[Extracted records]
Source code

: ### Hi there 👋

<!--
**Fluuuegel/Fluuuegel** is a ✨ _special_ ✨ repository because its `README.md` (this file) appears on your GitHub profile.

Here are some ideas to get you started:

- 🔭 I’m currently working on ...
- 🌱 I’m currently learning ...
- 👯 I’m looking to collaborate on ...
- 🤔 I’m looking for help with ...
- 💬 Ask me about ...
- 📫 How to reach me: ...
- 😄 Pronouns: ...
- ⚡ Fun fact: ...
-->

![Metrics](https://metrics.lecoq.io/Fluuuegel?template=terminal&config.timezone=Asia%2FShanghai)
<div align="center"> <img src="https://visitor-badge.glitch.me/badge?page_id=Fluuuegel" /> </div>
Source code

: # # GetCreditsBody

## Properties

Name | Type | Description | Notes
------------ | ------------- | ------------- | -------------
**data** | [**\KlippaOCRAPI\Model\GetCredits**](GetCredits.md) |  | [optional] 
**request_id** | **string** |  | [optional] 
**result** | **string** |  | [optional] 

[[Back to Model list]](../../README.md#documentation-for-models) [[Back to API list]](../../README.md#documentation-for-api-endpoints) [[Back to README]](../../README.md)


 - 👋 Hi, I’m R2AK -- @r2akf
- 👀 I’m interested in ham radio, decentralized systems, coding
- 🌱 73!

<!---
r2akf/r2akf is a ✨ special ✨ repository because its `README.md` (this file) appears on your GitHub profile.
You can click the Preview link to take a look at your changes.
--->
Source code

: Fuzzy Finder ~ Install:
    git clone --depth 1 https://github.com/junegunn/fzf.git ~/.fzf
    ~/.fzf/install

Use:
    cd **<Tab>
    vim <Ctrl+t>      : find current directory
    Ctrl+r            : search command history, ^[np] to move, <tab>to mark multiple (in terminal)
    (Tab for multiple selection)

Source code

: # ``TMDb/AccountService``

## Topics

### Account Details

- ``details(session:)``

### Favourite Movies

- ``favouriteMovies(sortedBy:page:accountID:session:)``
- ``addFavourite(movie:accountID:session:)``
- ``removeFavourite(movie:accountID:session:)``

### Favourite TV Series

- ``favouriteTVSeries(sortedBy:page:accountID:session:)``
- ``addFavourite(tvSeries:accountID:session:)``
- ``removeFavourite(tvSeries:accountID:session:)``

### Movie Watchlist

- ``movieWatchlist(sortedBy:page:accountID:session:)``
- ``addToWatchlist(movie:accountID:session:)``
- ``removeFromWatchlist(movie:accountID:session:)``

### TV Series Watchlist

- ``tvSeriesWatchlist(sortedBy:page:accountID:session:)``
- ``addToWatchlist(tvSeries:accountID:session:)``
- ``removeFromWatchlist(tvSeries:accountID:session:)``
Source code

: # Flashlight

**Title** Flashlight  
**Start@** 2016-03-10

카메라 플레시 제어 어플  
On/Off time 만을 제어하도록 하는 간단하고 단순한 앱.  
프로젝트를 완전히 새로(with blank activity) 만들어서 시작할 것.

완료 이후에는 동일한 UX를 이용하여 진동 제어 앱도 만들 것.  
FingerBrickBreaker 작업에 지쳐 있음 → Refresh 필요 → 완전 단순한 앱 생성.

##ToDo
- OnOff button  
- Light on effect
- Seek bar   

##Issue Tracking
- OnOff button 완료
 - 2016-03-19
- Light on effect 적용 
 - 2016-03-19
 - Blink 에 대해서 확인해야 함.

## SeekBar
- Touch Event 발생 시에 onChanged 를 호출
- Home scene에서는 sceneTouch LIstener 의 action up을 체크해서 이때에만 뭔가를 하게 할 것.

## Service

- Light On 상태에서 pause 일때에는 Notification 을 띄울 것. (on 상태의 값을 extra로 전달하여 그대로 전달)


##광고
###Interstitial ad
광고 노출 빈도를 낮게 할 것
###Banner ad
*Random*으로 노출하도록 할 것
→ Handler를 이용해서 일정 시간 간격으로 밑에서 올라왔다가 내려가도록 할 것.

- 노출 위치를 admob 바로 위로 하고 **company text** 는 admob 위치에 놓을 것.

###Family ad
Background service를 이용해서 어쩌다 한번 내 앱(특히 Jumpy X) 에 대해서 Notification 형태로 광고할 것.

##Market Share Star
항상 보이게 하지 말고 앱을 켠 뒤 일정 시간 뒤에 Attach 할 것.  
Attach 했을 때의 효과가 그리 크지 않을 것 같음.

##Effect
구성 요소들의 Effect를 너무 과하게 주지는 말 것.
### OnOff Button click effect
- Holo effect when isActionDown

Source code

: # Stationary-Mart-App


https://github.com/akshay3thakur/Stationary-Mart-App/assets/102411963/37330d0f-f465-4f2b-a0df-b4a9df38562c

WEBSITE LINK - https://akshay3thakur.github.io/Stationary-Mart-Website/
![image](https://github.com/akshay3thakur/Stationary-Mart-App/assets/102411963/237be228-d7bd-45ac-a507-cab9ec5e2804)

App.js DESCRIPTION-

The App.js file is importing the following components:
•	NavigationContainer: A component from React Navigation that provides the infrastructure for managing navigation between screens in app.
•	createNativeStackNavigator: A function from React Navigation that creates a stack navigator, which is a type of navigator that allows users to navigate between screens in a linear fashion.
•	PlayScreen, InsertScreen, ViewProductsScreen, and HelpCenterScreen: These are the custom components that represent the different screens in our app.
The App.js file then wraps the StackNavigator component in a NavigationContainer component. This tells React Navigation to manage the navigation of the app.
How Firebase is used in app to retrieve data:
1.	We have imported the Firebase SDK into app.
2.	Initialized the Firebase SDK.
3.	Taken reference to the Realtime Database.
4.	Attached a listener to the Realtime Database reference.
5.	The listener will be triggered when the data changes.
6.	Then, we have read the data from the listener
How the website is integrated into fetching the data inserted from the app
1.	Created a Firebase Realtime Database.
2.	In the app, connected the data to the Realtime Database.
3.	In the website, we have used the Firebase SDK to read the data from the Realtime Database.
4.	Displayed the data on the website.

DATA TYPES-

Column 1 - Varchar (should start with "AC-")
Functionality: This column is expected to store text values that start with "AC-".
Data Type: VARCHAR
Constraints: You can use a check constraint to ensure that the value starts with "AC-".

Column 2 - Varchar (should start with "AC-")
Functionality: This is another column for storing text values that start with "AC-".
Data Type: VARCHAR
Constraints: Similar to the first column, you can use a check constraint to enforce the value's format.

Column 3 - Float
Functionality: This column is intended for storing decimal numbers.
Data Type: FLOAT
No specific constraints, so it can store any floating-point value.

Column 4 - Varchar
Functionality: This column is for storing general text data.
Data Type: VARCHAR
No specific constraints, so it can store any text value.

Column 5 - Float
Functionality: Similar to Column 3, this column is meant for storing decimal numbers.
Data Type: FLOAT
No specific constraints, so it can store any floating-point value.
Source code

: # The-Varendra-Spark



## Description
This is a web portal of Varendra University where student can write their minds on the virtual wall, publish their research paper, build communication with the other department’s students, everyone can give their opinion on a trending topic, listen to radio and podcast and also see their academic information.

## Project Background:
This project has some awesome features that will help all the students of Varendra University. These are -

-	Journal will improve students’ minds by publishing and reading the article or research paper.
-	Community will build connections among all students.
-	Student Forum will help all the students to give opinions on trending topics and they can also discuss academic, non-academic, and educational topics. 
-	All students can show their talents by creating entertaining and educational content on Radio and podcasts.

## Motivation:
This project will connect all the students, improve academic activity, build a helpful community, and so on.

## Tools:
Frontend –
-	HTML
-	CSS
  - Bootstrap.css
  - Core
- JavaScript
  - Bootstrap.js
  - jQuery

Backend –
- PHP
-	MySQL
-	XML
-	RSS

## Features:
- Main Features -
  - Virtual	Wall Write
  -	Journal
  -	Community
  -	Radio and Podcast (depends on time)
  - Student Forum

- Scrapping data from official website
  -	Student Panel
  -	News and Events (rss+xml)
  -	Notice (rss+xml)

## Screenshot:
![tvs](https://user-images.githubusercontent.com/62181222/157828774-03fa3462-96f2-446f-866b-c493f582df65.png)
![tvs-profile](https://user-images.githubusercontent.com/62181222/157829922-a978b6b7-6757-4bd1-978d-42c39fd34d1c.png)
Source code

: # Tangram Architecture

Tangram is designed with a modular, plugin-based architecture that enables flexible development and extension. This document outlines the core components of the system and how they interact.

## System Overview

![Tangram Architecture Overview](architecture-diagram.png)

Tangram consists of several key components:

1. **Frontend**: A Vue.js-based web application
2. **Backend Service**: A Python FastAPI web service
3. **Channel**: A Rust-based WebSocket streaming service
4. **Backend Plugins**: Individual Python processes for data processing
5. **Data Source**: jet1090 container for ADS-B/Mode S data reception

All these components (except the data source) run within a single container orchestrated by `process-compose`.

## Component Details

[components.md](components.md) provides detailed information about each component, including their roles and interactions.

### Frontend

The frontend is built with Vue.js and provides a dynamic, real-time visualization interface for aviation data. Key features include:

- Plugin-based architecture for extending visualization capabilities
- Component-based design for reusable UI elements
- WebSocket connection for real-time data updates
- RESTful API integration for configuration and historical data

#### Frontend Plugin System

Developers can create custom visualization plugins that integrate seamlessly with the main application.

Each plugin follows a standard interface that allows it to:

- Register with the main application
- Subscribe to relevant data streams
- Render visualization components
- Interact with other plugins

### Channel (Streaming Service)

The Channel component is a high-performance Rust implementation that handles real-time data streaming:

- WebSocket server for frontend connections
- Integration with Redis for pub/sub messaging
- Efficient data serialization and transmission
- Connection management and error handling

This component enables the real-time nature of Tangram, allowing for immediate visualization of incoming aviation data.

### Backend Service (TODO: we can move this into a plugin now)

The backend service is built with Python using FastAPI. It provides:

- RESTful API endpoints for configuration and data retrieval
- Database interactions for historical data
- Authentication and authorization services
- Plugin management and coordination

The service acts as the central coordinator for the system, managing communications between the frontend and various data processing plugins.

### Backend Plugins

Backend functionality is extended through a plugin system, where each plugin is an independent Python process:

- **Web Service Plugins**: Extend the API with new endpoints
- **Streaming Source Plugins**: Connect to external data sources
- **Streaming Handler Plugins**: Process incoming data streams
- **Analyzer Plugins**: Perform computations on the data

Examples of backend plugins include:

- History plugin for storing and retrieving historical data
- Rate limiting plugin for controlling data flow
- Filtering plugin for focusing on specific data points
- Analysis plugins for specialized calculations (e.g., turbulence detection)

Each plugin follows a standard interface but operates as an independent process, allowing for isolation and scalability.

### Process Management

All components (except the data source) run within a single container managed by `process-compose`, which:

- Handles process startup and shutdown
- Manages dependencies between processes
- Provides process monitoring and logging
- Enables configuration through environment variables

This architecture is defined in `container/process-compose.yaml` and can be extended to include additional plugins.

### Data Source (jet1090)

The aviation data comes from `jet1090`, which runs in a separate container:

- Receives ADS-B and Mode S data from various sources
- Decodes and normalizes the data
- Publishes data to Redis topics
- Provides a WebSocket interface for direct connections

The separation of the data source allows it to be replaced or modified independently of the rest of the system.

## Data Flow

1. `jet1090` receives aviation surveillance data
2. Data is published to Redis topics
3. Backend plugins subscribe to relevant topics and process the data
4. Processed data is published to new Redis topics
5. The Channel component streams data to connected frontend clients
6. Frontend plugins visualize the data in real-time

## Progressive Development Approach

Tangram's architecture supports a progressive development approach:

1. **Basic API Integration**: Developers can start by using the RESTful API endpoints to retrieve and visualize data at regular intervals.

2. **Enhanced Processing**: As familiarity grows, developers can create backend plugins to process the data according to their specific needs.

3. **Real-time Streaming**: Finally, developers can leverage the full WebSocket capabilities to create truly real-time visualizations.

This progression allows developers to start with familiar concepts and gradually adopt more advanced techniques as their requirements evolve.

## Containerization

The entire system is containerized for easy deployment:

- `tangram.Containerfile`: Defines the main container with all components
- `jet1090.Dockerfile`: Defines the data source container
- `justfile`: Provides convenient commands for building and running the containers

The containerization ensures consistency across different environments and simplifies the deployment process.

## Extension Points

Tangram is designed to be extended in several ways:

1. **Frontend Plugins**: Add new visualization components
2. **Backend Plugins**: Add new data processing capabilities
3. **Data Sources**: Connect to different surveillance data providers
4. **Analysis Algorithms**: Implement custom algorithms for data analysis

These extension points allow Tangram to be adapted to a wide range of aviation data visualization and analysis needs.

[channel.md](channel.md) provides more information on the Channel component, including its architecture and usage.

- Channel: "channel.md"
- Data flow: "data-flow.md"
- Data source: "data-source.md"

**WHAT NEEDS TO BE DONE**: Print exactly the lines above, starting at the line that contains "2. **Backend Plugins**: Add" and ending with the last line of the records, both included.

**RESPONSE**:
2. **Backend Plugins**: Add new data processing capabilities
3. **Data Sources**: Connect to different surveillance data providers
4. **Analysis Algorithms**: Implement custom algorithms for data analysis

These extension points allow Tangram to be adapted to a wide range of aviation data visualization and analysis needs.

[channel.md](channel.md) provides more information on the Channel component, including its architecture and usage.

- Channel: "channel.md"
- Data flow: "data-flow.md"
- Data source: "data-source.md"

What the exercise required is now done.